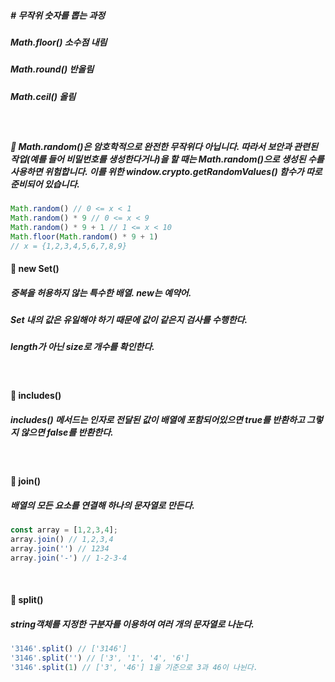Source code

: ##### # 무작위 숫자를 뽑는 과정
##### Math.floor() 소수점 내림
##### Math.round() 반올림
##### Math.ceil() 올림

<br>

##### 💭 Math.random()은 암호학적으로 완전한 무작위다 아닙니다. 따라서 보안과 관련된 작업(예를 들어 비밀번호를 생성한다거나)을 할 때는 Math.random()으로 생성된 수를 사용하면 위험합니다. 이를 위한 window.crypto.getRandomValues() 함수가 따로 준비되어 있습니다.

```javascript
Math.random() // 0 <= x < 1
Math.random() * 9 // 0 <= x < 9
Math.random() * 9 + 1 // 1 <= x < 10
Math.floor(Math.random() * 9 + 1) 
// x = {1,2,3,4,5,6,7,8,9}
```

#### 💭 new Set() 
##### 중복을 허용하지 않는 특수한 배열. new는 예약어.
##### Set 내의 값은 유일해야 하기 때문에 값이 같은지 검사를 수행한다.
##### length가 아닌 size로 개수를 확인한다.

<br>

#### 💭 includes()
##### includes() 메서드는 인자로 전달된 값이 배열에 포함되어있으면 true를 반환하고 그렇지 않으면 false를 반환한다.

<br>

#### 💭 join() 
##### 배열의 모든 요소를 연결해 하나의 문자열로 만든다.
```javascript
const array = [1,2,3,4];
array.join() // 1,2,3,4
array.join('') // 1234
array.join('-') // 1-2-3-4
```
<br>

#### 💭 split()
##### string객체를 지정한 구분자를 이용하여 여러 개의 문자열로 나눈다.
```javascript
'3146'.split() // ['3146']
'3146'.split('') // ['3', '1', '4', '6']
'3146'.split(1) // ['3', '46'] 1을 기준으로 3과 46이 나뉜다.
```
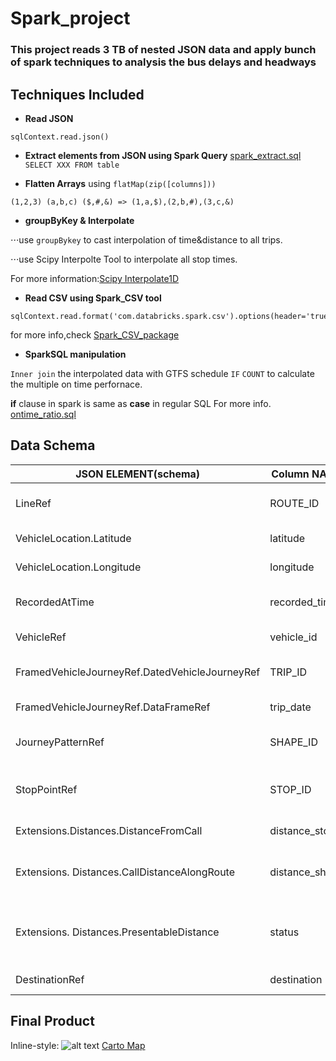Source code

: # Spark_project

### This project reads 3 TB of nested JSON data and apply bunch of spark techniques to analysis the bus delays and headways

## Techniques Included

- __Read JSON__
```
sqlContext.read.json()
```
- __Extract elements from JSON using Spark Query__ [spark_extract.sql](https://github.com/sarangof/Bus-Capstone/blob/master/Spark/spark_extract.sql)
`SELECT XXX FROM table`

- __Flatten Arrays__ using `flatMap(zip([columns]))`
```
(1,2,3) (a,b,c) ($,#,&) => (1,a,$),(2,b,#),(3,c,&)
```
- __groupByKey & Interpolate__

⋅⋅⋅use `groupBykey` to cast interpolation of time&distance to all trips.

⋅⋅⋅use Scipy Interpolte Tool to interpolate all stop times.

For more information:[Scipy Interpolate1D](http://docs.scipy.org/doc/scipy/reference/generated/scipy.interpolate.interp1d.html#scipy.interpolate.interp1d)

- __Read CSV using Spark_CSV tool__
```
sqlContext.read.format('com.databricks.spark.csv').options(header='true').load()
```
for more info,check [Spark_CSV_package](https://github.com/databricks/spark-csv)

- __SparkSQL manipulation__

`Inner join` the interpolated data with GTFS schedule
`IF` `COUNT` to calculate the multiple on time perfornace.

__if__ clause in spark is same as __case__ in regular SQL
For more info. [ontime_ratio.sql]('https://github.com/sarangof/Bus-Capstone/blob/master/Spark/ontime_ratio/ontime_ratio.sql')

## Data Schema
| JSON ELEMENT(schema)                           | Column NAME    | explanation                                   |
|------------------------------------------------|----------------|-----------------------------------------------|
| LineRef                                        | ROUTE_ID       | Name of bus line(B42)                         |
| VehicleLocation.Latitude                       | latitude       | latitude of record                            |
| VehicleLocation.Longitude                      | longitude      | longitude of record                           |
| RecordedAtTime                                 | recorded_time  | What time it get recorded                     |
| VehicleRef                                     | vehicle_id     | ID of vehicle                                 |
| FramedVehicleJourneyRef.DatedVehicleJourneyRef | TRIP_ID        | Same as trip_id in GTFS*                      |
| FramedVehicleJourneyRef.DataFrameRef           | trip_date      | Date of the trip                              |
| JourneyPatternRef                              | SHAPE_ID       | Same as shape_id in GTFS*                     |
| StopPointRef                                   | STOP_ID        | Id of next stop(Same as stop_id in GTFS)      |
| Extensions.Distances.DistanceFromCall          | distance_stop  | Distance to next stop                         |
| Extensions. Distances.CallDistanceAlongRoute   | distance_shape | Stop_s total distance along the shape         |
| Extensions. Distances.PresentableDistance      | status         | Report the current status of bus to next stop |
| DestinationRef                                 | destination    | Headsign of bus                               |
## Final Product
Inline-style:
![alt text](https://github.com/sarangof/Bus-Capstone/blob/master/plots/on_time_performance_stops.png "Sample of on time performance")
[Carto Map](https://saf537.carto.com/viz/c21efdeb-ec45-45f2-b2d3-c47993bb89ff/public_map)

- _Task instructions_:
Transcribe all lines above exactly, skipping pictures.

- _Result of this exercise_:
Source code

: ##### # 무작위 숫자를 뽑는 과정
##### Math.floor() 소수점 내림
##### Math.round() 반올림
##### Math.ceil() 올림

<br>

##### 💭 Math.random()은 암호학적으로 완전한 무작위다 아닙니다. 따라서 보안과 관련된 작업(예를 들어 비밀번호를 생성한다거나)을 할 때는 Math.random()으로 생성된 수를 사용하면 위험합니다. 이를 위한 window.crypto.getRandomValues() 함수가 따로 준비되어 있습니다.

```javascript
Math.random() // 0 <= x < 1
Math.random() * 9 // 0 <= x < 9
Math.random() * 9 + 1 // 1 <= x < 10
Math.floor(Math.random() * 9 + 1) 
// x = {1,2,3,4,5,6,7,8,9}
```

#### 💭 new Set() 
##### 중복을 허용하지 않는 특수한 배열. new는 예약어.
##### Set 내의 값은 유일해야 하기 때문에 값이 같은지 검사를 수행한다.
##### length가 아닌 size로 개수를 확인한다.

<br>

#### 💭 includes()
##### includes() 메서드는 인자로 전달된 값이 배열에 포함되어있으면 true를 반환하고 그렇지 않으면 false를 반환한다.

<br>

#### 💭 join() 
##### 배열의 모든 요소를 연결해 하나의 문자열로 만든다.
```javascript
const array = [1,2,3,4];
array.join() // 1,2,3,4
array.join('') // 1234
array.join('-') // 1-2-3-4
```
<br>

#### 💭 split()
##### string객체를 지정한 구분자를 이용하여 여러 개의 문자열로 나눈다.
```javascript
'3146'.split() // ['3146']
'3146'.split('') // ['3', '1', '4', '6']
'3146'.split(1) // ['3', '46'] 1을 기준으로 3과 46이 나뉜다.
```
Source code

: # Spark_project

### This project reads 3 TB of nested JSON data and apply bunch of spark techniques to analysis the bus delays and headways

## Techniques Included

- __Read JSON__
```
sqlContext.read.json()
```
- __Extract elements from JSON using Spark Query__ [spark_extract.sql](https://github.com/sarangof/Bus-Capstone/blob/master/Spark/spark_extract.sql)
`SELECT XXX FROM table`

- __Flatten Arrays__ using `flatMap(zip([columns]))`
```
(1,2,3) (a,b,c) ($,#,&) => (1,a,$),(2,b,#),(3,c,&)
```
- __groupByKey & Interpolate__

⋅⋅⋅use `groupBykey` to cast interpolation of time&distance to all trips.

⋅⋅⋅use Scipy Interpolte Tool to interpolate all stop times.

For more information:[Scipy Interpolate1D](http://docs.scipy.org/doc/scipy/reference/generated/scipy.interpolate.interp1d.html#scipy.interpolate.interp1d)

- __Read CSV using Spark_CSV tool__
```
sqlContext.read.format('com.databricks.spark.csv').options(header='true').load()
```
for more info,check [Spark_CSV_package](https://github.com/databricks/spark-csv)

- __SparkSQL manipulation__

`Inner join` the interpolated data with GTFS schedule
`IF` `COUNT` to calculate the multiple on time perfornace.

__if__ clause in spark is same as __case__ in regular SQL
For more info. [ontime_ratio.sql]('https://github.com/sarangof/Bus-Capstone/blob/master/Spark/ontime_ratio/ontime_ratio.sql')

## Data Schema
| JSON ELEMENT(schema)                           | Column NAME    | explanation                                   |
|------------------------------------------------|----------------|-----------------------------------------------|
| LineRef                                        | ROUTE_ID       | Name of bus line(B42)                         |
| VehicleLocation.Latitude                       | latitude       | latitude of record                            |
| VehicleLocation.Longitude                      | longitude      | longitude of record                           |
| RecordedAtTime                                 | recorded_time  | What time it get recorded                     |
| VehicleRef                                     | vehicle_id     | ID of vehicle                                 |
| FramedVehicleJourneyRef.DatedVehicleJourneyRef | TRIP_ID        | Same as trip_id in GTFS*                      |
| FramedVehicleJourneyRef.DataFrameRef           | trip_date      | Date of the trip                              |
| JourneyPatternRef                              | SHAPE_ID       | Same as shape_id in GTFS*                     |
| StopPointRef                                   | STOP_ID        | Id of next stop(Same as stop_id in GTFS)      |
| Extensions.Distances.DistanceFromCall          | distance_stop  | Distance to next stop                         |
| Extensions. Distances.CallDistanceAlongRoute   | distance_shape | Stop_s total distance along the shape         |
| Extensions. Distances.PresentableDistance      | status         | Report the current status of bus to next stop |
| DestinationRef                                 | destination    | Headsign of bus                               |
## Final Product
Inline-style:
![alt text](https://github.com/sarangof/Bus-Capstone/blob/master/plots/on_time_performance_stops.png "Sample of on time performance")
[Carto Map](https://saf537.carto.com/viz/c21efdeb-ec45-45f2-b2d3-c47993bb89ff/public_map)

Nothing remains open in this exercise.